1. Horloge (1) à affichage analogique, avec un rayon lumineux en faisceau étroit, tournant
en fonction de l'heure et remplissant la fonction d'aiguille, avec une source de lumière
fixe (3; 21) destinée à générer le rayon lumineux en faisceau étroit et avec un dispositif
de rotation (7, 8, 11, 17, 18, 22) entraîné par une minuterie (10) et destiné à générer
la rotation du rayon lumineux en fonction de l'heure et comportant un dispositif de
déviation (18; 22) du rayon lumineux réalisé pour faire tourner le rayon lumineux
dans un plan situé sensiblement perpendiculairement à l'axe de rotation du dispositif
de rotation, caractérisée en ce
que l'axe de rotation du dispositif de rotation (7, 8, 11, 17, 18, 22) est un axe
(4) sensiblement vertical,
que le dispositif de rotation (7, 8, 11, 17, 18, 22) se présente de telle manière
que le rayon lumineux tourne dans un plan sensiblement horizontal autour de l'axe
(4) sensiblement vertical,
que l'horloge (1) sans surface de référence à fonction de cadran se présente de
telle manière que le rayon lumineux génère, sur les murs (19) du local dans lequel
se trouve l'observateur et dans lequel est placée l'horloge, un repère lumineux à
position tournant de manière sensiblement horizontale en fonction de l'heure,
que la source de lumière (3; 21) émet un rayon lumineux orienté sensiblement verticalement
vers le haut, et
que le dispositif de rotation (7, 8, 11, 17, 18, 22) dévie le rayon lumineux orienté
sensiblement verticalement vers le haut dans le plan sensiblement horizontal, de manière
que le rayon lumineux tourne autour de l'axe (4) sensiblement vertical.

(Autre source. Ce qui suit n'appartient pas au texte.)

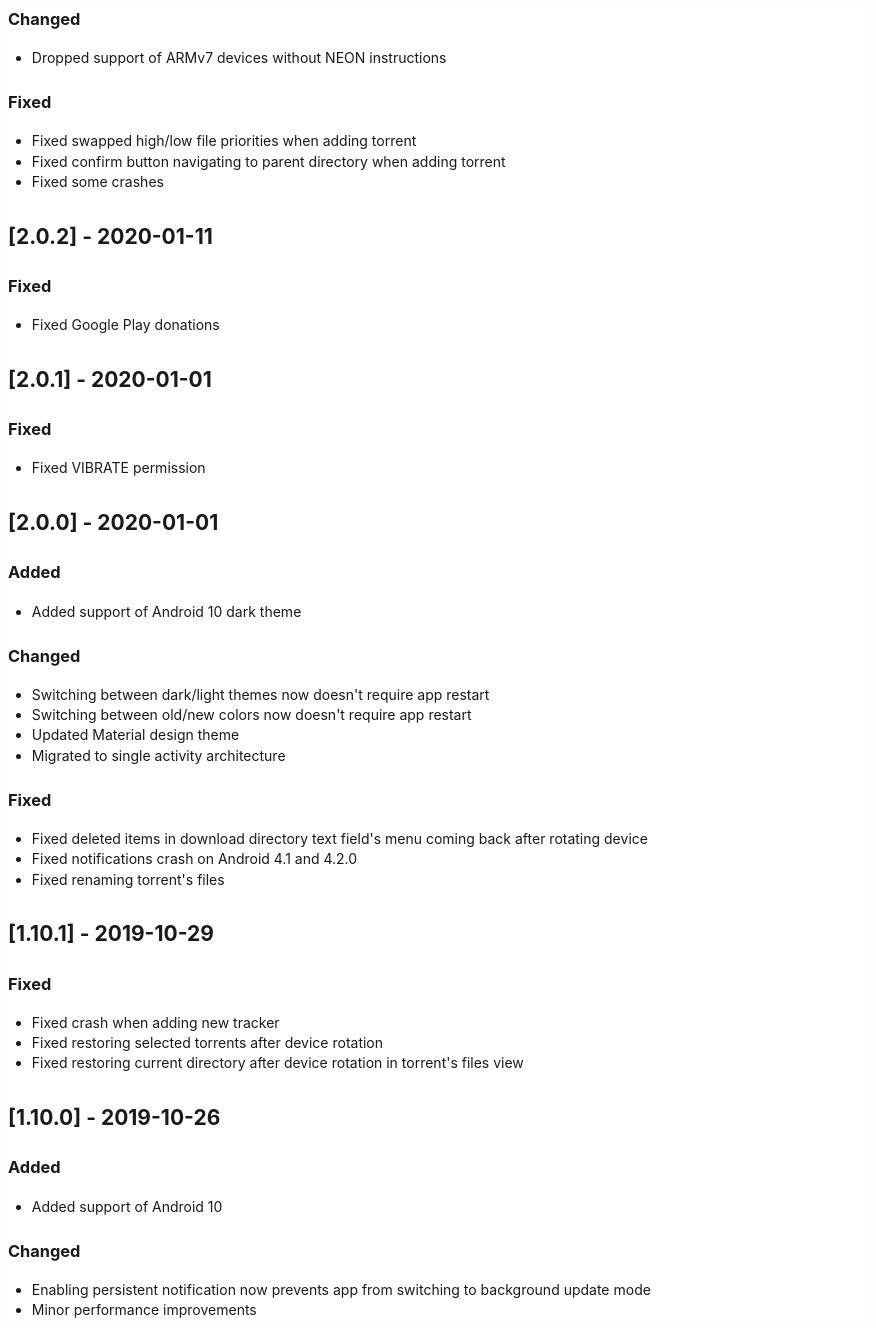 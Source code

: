 ### Changed
- Dropped support of ARMv7 devices without NEON instructions

### Fixed
- Fixed swapped high/low file priorities when adding torrent
- Fixed confirm button navigating to parent directory when adding torrent
- Fixed some crashes

## [2.0.2] - 2020-01-11
### Fixed
- Fixed Google Play donations

## [2.0.1] - 2020-01-01
### Fixed
- Fixed VIBRATE permission

## [2.0.0] - 2020-01-01
### Added
- Added support of Android 10 dark theme

### Changed
- Switching between dark/light themes now doesn't require app restart
- Switching between old/new colors now doesn't require app restart
- Updated Material design theme
- Migrated to single activity architecture

### Fixed
- Fixed deleted items in download directory text field's menu coming back after rotating device
- Fixed notifications crash on Android 4.1 and 4.2.0
- Fixed renaming torrent's files

## [1.10.1] - 2019-10-29
### Fixed
- Fixed crash when adding new tracker
- Fixed restoring selected torrents after device rotation
- Fixed restoring current directory after device rotation in torrent's files view

## [1.10.0] - 2019-10-26
### Added
- Added support of Android 10

### Changed
- Enabling persistent notification now prevents app from switching to background update mode
- Minor performance improvements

2. Horloge suivant la revendication 1, caractérisée en ce que le dispositif de déviation
comporte un miroir (18).
3. Horloge suivant la revendication 1, caractérisée en ce que le dispositif de déviation
comporte un prisme (22).
4. Horloge suivant l'une des revendications 1 à 3, caractérisée en ce que la source de
lumière comporte un dispositif d'éclairage halogène (3) et une optique (11; 12, 13,
14, 15, 16) qui transforme la lumière émise par le dispositif d'éclairage halogène
(3) en un rayon lumineux en faisceau étroit.

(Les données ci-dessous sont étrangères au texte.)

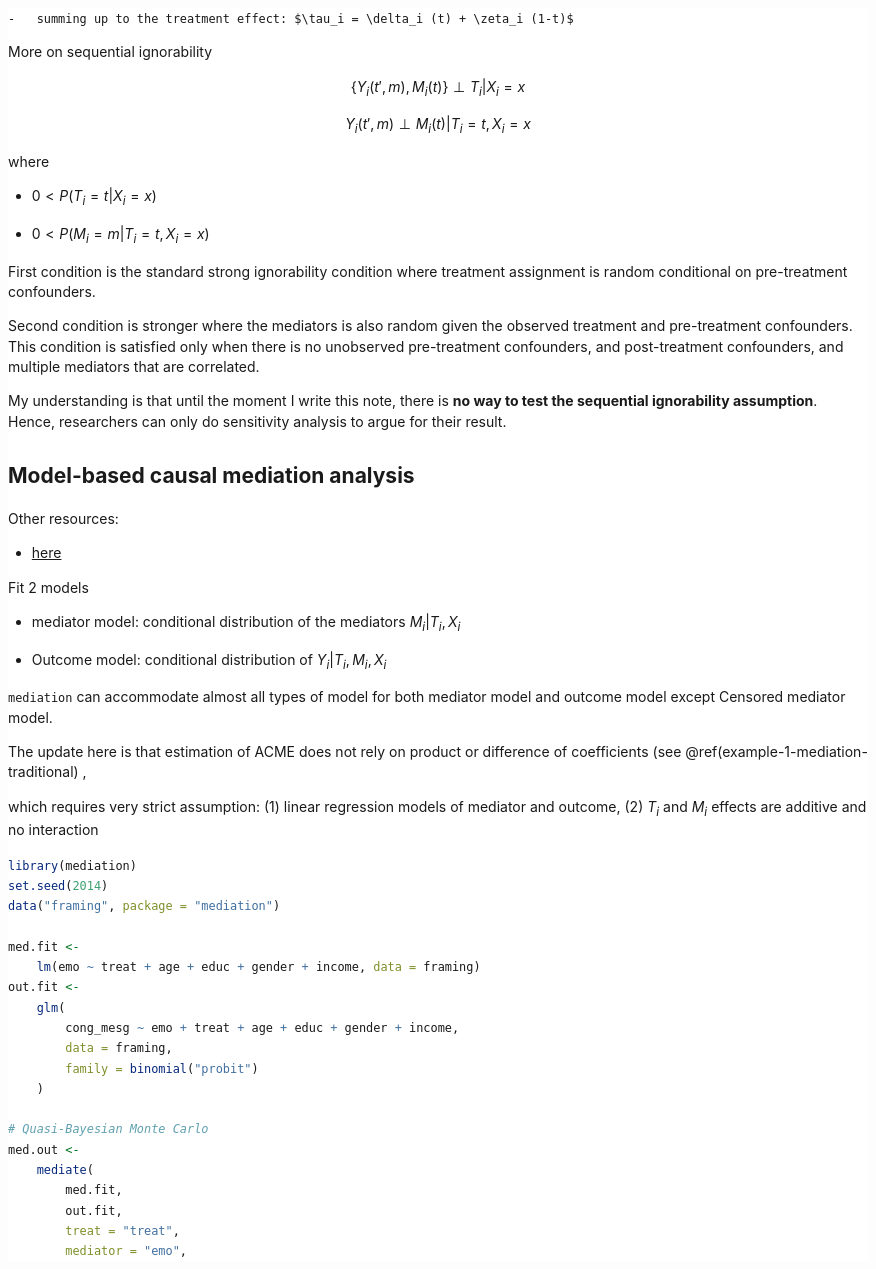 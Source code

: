     -   summing up to the treatment effect: $\tau_i = \delta_i (t) + \zeta_i (1-t)$

More on sequential ignorability

$$
\{ Y_i (t', m) , M_i (t) \} \perp T_i |X_i = x 
$$

$$
Y_i(t',m) \perp M_i(t) | T_i = t, X_i = x
$$

where

-   $0 < P(T_i = t | X_i = x)$

-   $0 < P(M_i = m | T_i = t , X_i =x)$

First condition is the standard strong ignorability condition where treatment assignment is random conditional on pre-treatment confounders.

Second condition is stronger where the mediators is also random given the observed treatment and pre-treatment confounders. This condition is satisfied only when there is no unobserved pre-treatment confounders, and post-treatment confounders, and multiple mediators that are correlated.

My understanding is that until the moment I write this note, there is **no way to test the sequential ignorability assumption**. Hence, researchers can only do sensitivity analysis to argue for their result.

## Model-based causal mediation analysis

Other resources:

-   [here](https://cran.ism.ac.jp/web/packages/mediation/vignettes/mediation-old.pdf)

Fit 2 models

-   mediator model: conditional distribution of the mediators $M_i | T_i, X_i$

-   Outcome model: conditional distribution of $Y_i | T_i, M_i, X_i$

`mediation` can accommodate almost all types of model for both mediator model and outcome model except Censored mediator model.

The update here is that estimation of ACME does not rely on product or difference of coefficients (see \@ref(example-1-mediation-traditional) ,

which requires very strict assumption: (1) linear regression models of mediator and outcome, (2) $T_i$ and $M_i$ effects are additive and no interaction


```r
library(mediation)
set.seed(2014)
data("framing", package = "mediation")

med.fit <-
    lm(emo ~ treat + age + educ + gender + income, data = framing)
out.fit <-
    glm(
        cong_mesg ~ emo + treat + age + educ + gender + income,
        data = framing,
        family = binomial("probit")
    )

# Quasi-Bayesian Monte Carlo 
med.out <-
    mediate(
        med.fit,
        out.fit,
        treat = "treat",
        mediator = "emo",
```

5. Horloge suivant l'une des revendications 1 à 3, caractérisée en ce que la source de
lumière est constituée d'une source de lumière laser (21).
6. Horloge suivant l'une des revendications 1 à 5, caractérisée en ce que la minuterie
est constituée d'un moteur électrique pas-à-pas (10) qui entraîne le dispositif de
rotation, par l'intermédiaire de moyens d'entraînement (8, 9), de telle manière que
le dispositif de rotation tourne une seule fois toutes les douze heures ou une seule
fois toutes les vingt-quatre heures sur son axe vertical (4).